DIFFICULT – Summiting Scafell Pike
There are a number of routes that include reaching the summit of England’s highest mountain, and none of them are for the inexperienced walker. At 3,209 ft (978 m), Scafell Pike may not be the highest of mountains, but its remote location and rapidly changing weather conditions elevate these Lake District trails to a difficult classification.
Reaching Scafell Pike via Cam Spout includes passing through all the Lake District can throw at you. It begins with a steady climb through Upper Eskdale and around the edge of the bogs of The Great Moss. An easy scramble at the side of Cam Spout Crag leads on to the summit of Scafell Pike, before the path descends again into the isolated Little Narrowcove. At times the path can be hard to decipher, and this hike requires fording of the River Esk, which can be tricky when in spate after rains.
It’s also possible to summit Scafell Pike from Langdale, a popular location for walkers, fell-runners and outdoor enthusiasts of all kinds.
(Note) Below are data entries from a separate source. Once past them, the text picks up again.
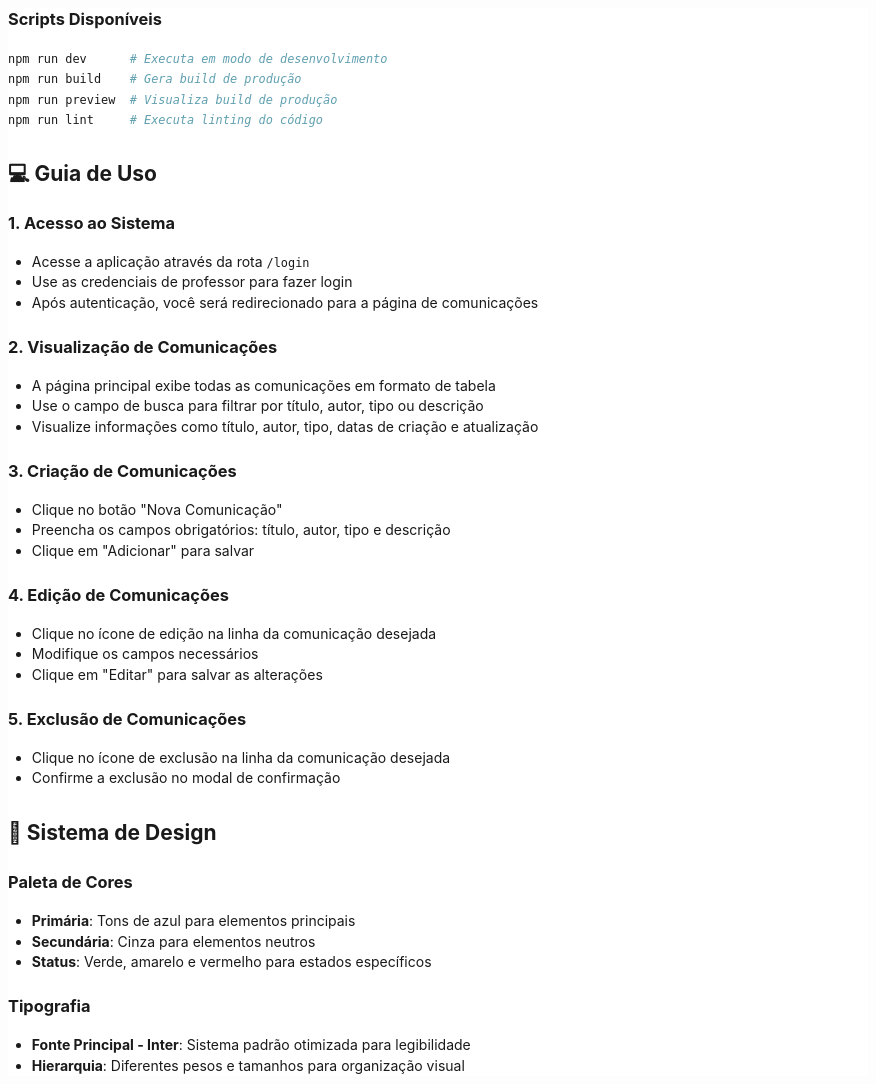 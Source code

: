### Scripts Disponíveis

```bash
npm run dev      # Executa em modo de desenvolvimento
npm run build    # Gera build de produção
npm run preview  # Visualiza build de produção
npm run lint     # Executa linting do código
```

## 💻 Guia de Uso

### 1. Acesso ao Sistema

- Acesse a aplicação através da rota `/login`
- Use as credenciais de professor para fazer login
- Após autenticação, você será redirecionado para a página de comunicações

### 2. Visualização de Comunicações

- A página principal exibe todas as comunicações em formato de tabela
- Use o campo de busca para filtrar por título, autor, tipo ou descrição
- Visualize informações como título, autor, tipo, datas de criação e atualização

### 3. Criação de Comunicações

- Clique no botão "Nova Comunicação"
- Preencha os campos obrigatórios: título, autor, tipo e descrição
- Clique em "Adicionar" para salvar

### 4. Edição de Comunicações

- Clique no ícone de edição na linha da comunicação desejada
- Modifique os campos necessários
- Clique em "Editar" para salvar as alterações

### 5. Exclusão de Comunicações

- Clique no ícone de exclusão na linha da comunicação desejada
- Confirme a exclusão no modal de confirmação

## 🎨 Sistema de Design

### Paleta de Cores

- **Primária**: Tons de azul para elementos principais
- **Secundária**: Cinza para elementos neutros
- **Status**: Verde, amarelo e vermelho para estados específicos

### Tipografia

- **Fonte Principal - Inter**: Sistema padrão otimizada para legibilidade
- **Hierarquia**: Diferentes pesos e tamanhos para organização visual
A full-day hike of up to eight hours is needed to cover the 11.3 miles of this Lake District trail. It’s well worth picking a clear day, and not just for the impressive panoramas of Langstrath, Borrowdale, Eskdale and Wasdale on offer along this route.
The one downside is perhaps that following this route takes you out and back the same way, meaning you are forced to repeat the albeit stunning path along Scafell Ridge. If you’re feeling particularly strenuous you can also add on an ascent of Scafell, Scafell Pike’s sister mountain, adding about two hours and three miles to the hike.
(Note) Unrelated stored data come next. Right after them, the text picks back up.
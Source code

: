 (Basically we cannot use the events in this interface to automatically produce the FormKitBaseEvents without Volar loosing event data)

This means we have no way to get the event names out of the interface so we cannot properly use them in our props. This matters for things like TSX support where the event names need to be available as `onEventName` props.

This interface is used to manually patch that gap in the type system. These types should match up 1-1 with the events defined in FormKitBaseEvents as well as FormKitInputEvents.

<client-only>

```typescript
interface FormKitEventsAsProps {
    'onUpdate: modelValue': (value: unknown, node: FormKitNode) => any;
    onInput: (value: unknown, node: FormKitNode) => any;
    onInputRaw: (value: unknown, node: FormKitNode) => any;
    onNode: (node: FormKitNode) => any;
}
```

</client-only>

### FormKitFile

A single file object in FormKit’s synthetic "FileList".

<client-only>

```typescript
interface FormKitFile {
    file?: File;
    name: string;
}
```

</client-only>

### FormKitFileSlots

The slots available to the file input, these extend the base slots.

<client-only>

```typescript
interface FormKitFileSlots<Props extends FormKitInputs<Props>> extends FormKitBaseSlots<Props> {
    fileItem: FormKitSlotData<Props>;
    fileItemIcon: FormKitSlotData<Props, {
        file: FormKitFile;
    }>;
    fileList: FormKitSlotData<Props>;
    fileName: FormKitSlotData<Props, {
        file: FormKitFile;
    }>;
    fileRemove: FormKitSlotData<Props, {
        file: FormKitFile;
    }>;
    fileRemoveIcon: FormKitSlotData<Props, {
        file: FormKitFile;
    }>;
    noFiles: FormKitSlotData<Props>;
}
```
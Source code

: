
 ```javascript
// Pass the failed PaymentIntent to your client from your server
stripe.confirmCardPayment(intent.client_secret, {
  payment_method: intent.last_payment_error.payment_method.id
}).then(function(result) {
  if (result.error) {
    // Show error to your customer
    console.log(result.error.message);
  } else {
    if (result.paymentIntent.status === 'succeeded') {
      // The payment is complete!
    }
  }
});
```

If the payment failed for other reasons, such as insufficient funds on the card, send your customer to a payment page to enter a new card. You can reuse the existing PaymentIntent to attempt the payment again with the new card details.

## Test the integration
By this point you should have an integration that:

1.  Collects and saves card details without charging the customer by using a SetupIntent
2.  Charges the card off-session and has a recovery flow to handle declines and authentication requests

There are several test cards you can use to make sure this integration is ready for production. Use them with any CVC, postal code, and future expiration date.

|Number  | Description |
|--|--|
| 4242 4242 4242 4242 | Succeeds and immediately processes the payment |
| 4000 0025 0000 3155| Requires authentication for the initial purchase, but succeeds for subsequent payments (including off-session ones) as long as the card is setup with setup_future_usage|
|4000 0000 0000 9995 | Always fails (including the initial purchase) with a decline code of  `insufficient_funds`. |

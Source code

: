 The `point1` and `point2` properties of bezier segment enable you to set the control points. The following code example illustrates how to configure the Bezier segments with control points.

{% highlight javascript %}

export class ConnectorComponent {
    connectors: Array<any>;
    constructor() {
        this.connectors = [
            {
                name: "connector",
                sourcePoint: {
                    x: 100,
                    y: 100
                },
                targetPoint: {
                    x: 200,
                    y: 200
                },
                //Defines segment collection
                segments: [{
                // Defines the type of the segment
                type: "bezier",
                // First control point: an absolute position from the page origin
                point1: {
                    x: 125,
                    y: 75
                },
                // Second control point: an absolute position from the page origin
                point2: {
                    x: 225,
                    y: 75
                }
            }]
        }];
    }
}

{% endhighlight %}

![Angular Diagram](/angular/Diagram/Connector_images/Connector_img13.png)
For those eager to reach the summit of Scafell Pike without the difficulty level of the above paths, the simplest and quickest trail is the Hollowstones Route beginning at the National Trust car park at Lake Head, Wasdale. Expect it to take between two and three hours.
The Lake District National Park is a treasure-trove of hiking trails. Walks can be as simple and easy as the three mile stroll looping around picturesque Ambleside, moderate in their technicality and distance like that from Borrowdale to Thirlmere, or full-on hikes lasting all day and needing prior experience. Above all though, there are a huge number and range of trails available, whatever you are looking for. If you like to stay active while traveling, be sure to include the Lake District on your England vacation itinerary.